Era sede di una tradizione importante 

Tra le feste mariane, dopo quella della Castelluccia, per ricchezza di significato e di elementi di tradizione. è d’uopo ricordare quella della Madonna del Soccorso. anch’essa una festa estiva, anch’essa una festa in campagna. Siamo in una località sita al punto opposto della valle rispetto alla Castelluccia, Passatoia, lungo l’alto corso del  Solofrana”, ai piedi del magnifico Monte Garofano. 

Tra castagneti rigogliosi e secolari sorge, una volta isolata e romita, la chiesetta cui fanno ombra due frondosi tigli. È il centro religioso del rione Toppolo, sede delle antiche concerie. La zona, che accolse in epoca preistorica un insediamento di pastori appenninici, a mo’ di collinetta, è ben delimitata e difesa da due corsi d’acqua che si uniscono proprio nei pressi. E come tutti i rioni che hanno accolto un’antica vita. anche questo ha la sua fede e la sua tradizione. 

La cura della chiesetta è demandata alle famiglie del rione, che organizzano la festa e tutti i riti ad essa legati. Essa è l’espressione massima del rione delle concerie, il suo manifestarsi agli altri rioni del paese.
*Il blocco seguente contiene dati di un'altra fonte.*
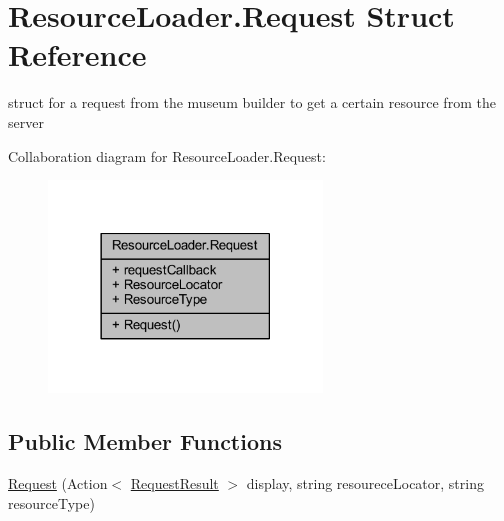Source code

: \hypertarget{struct_resource_loader_1_1_request}{}\section{Resource\+Loader.\+Request Struct Reference}
\label{struct_resource_loader_1_1_request}


struct for a request from the museum builder to get a certain resource from the server  




Collaboration diagram for Resource\+Loader.\+Request\+:
\nopagebreak
\begin{figure}[H]
\begin{center}
\leavevmode
\includegraphics[width=206pt]{struct_resource_loader_1_1_request__coll__graph}
\end{center}
\end{figure}
\subsection*{Public Member Functions}
\begin{DoxyCompactItemize}
\item 
\mbox{\hyperlink{struct_resource_loader_1_1_request_a0eed476349c6e00847f857b251696bb5}{Request}} (Action$<$ \mbox{\hyperlink{struct_resource_loader_1_1_request_result}{Request\+Result}} $>$ display, string resourece\+Locator, string resource\+Type)
\end{DoxyCompactItemize}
Secondo il calendario la festa ricorre il 22 giugno. In questa occasione l’estate è appena entrata per giustificare una novena serale che è motivo delle prime passeggiate sui monti. Per i giovani era anche motivo per ringraziare la Vergine della promozione a scuola, naturalmente per coloro che avevano la fortuna di studiare. La festa grande era però demandata alla prima domenica di agosto, quando l’estate avanzata rendeva possibile una lunga sosta serale tra gli alberi. 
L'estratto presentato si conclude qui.